South Dakota Gov. Kristi Noem (R) has signed an executive order restriction the use of TikTok on government devices. She claimed the app, which is owned by a Chinese company, is part of “data gathering operations on behalf of” the Chinese government.


“The Chinese Communist Party uses information that it gathers on TikTok to manipulate the American people, and they gather data off the devices that access the platform,” she said in a press release. “Because of our serious duty to protect the private data of South Dakota citizens, we must take this action immediately.”

The order alleged that TikTok poses a “growing national security threat,” which is a concern that’s been expressed by U.S. officials for the last several years.

An October report by Forbes revealed that the platform’s parent company, ByteDance, was planning to gather and utilize data about the location of American users without their knowledge or consent. The report said the company “was planning to use this location information to surveil individual American citizens, not to target ads.”

Noem urged other politicians to follow her lead in restricting TikTok in such capacities.

On Sunday, Rep. Mike Gallagher (R-Wisconsin) shared his concerns about the app as well, calling for even bigger crackdowns going as far as a nationwide ban.

“It’s digital fentanyl in the sense that it’s highly addictive,” he told Fox News host Laura Ingraham. “It’s therefore deadly…And like fentanyl, the precursors trace back to China.”

He claimed the Chinese Communist Party could “track your location” and “censor your news,” and expressed concern that TikTok’s parent company was weaponizing American politicians by “exploiting the loopholes in our lobbying laws.”

In 2020, President Joe Biden’s administration initiated a security review of certain foreign-owned apps including TikTok, citing concerns about user data. The results of the investigation have not been published yet.
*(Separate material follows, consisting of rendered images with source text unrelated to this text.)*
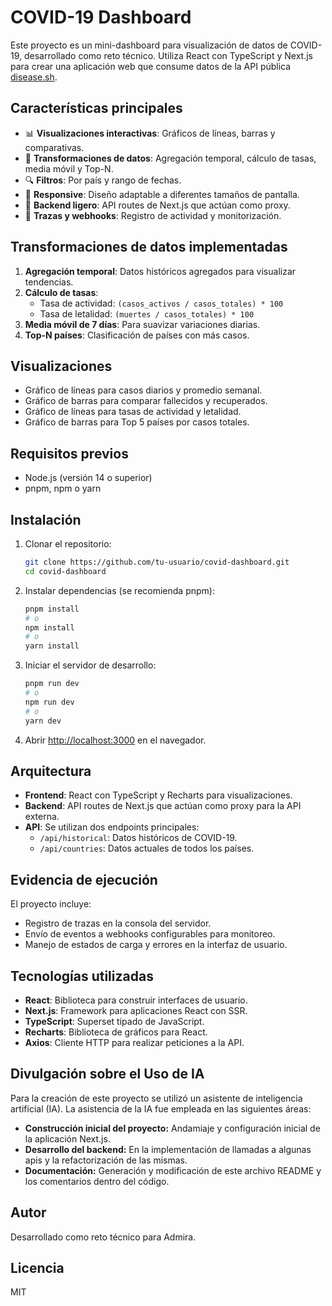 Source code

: # COVID-19 Dashboard

Este proyecto es un mini-dashboard para visualización de datos de COVID-19, desarrollado como reto técnico. Utiliza React con TypeScript y Next.js para crear una aplicación web que consume datos de la API pública [disease.sh](https://disease.sh/).

## Características principales

- 📊 **Visualizaciones interactivas**: Gráficos de líneas, barras y comparativas.
- 🔄 **Transformaciones de datos**: Agregación temporal, cálculo de tasas, media móvil y Top-N.
- 🔍 **Filtros**: Por país y rango de fechas.
- 📱 **Responsive**: Diseño adaptable a diferentes tamaños de pantalla.
- 🔄 **Backend ligero**: API routes de Next.js que actúan como proxy.
- 📝 **Trazas y webhooks**: Registro de actividad y monitorización.

## Transformaciones de datos implementadas

1. **Agregación temporal**: Datos históricos agregados para visualizar tendencias.
2. **Cálculo de tasas**:
   - Tasa de actividad: `(casos_activos / casos_totales) * 100`
   - Tasa de letalidad: `(muertes / casos_totales) * 100`
3. **Media móvil de 7 días**: Para suavizar variaciones diarias.
4. **Top-N países**: Clasificación de países con más casos.

## Visualizaciones

- Gráfico de líneas para casos diarios y promedio semanal.
- Gráfico de barras para comparar fallecidos y recuperados.
- Gráfico de líneas para tasas de actividad y letalidad.
- Gráfico de barras para Top 5 países por casos totales.

## Requisitos previos

- Node.js (versión 14 o superior)
- pnpm, npm o yarn

## Instalación

1. Clonar el repositorio:
   ```bash
   git clone https://github.com/tu-usuario/covid-dashboard.git
   cd covid-dashboard
   ```

2. Instalar dependencias (se recomienda pnpm):
   ```bash
   pnpm install
   # o
   npm install
   # o
   yarn install
   ```

3. Iniciar el servidor de desarrollo:
   ```bash
   pnpm run dev
   # o
   npm run dev
   # o
   yarn dev
   ```

4. Abrir [http://localhost:3000](http://localhost:3000) en el navegador.

## Arquitectura

- **Frontend**: React con TypeScript y Recharts para visualizaciones.
- **Backend**: API routes de Next.js que actúan como proxy para la API externa.
- **API**: Se utilizan dos endpoints principales:
  - `/api/historical`: Datos históricos de COVID-19.
  - `/api/countries`: Datos actuales de todos los países.

## Evidencia de ejecución

El proyecto incluye:
- Registro de trazas en la consola del servidor.
- Envío de eventos a webhooks configurables para monitoreo.
- Manejo de estados de carga y errores en la interfaz de usuario.

## Tecnologías utilizadas

- **React**: Biblioteca para construir interfaces de usuario.
- **Next.js**: Framework para aplicaciones React con SSR.
- **TypeScript**: Superset tipado de JavaScript.
- **Recharts**: Biblioteca de gráficos para React.
- **Axios**: Cliente HTTP para realizar peticiones a la API.

## Divulgación sobre el Uso de IA

Para la creación de este proyecto se utilizó un asistente de inteligencia artificial (IA). La asistencia de la IA fue empleada en las siguientes áreas:

- **Construcción inicial del proyecto:** Andamiaje y configuración inicial de la aplicación Next.js.
- **Desarrollo del backend:** En la implementación de llamadas a algunas apis y la refactorización de las mismas.
- **Documentación:** Generación y modificación de este archivo README y los comentarios dentro del código.

## Autor

Desarrollado como reto técnico para Admira.

## Licencia

MIT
“The Biden administration is committed to promoting an open, interoperable, reliable and secure Internet; protecting human rights online and offline; and supporting a vibrant, global digital community,” the administration wrote. “Certain countries, including the People’s Republic of China, do not share these values and seek to leverage digital technologies and Americans’ data in ways that present unacceptable national security risks while advancing authoritarian controls and interests.”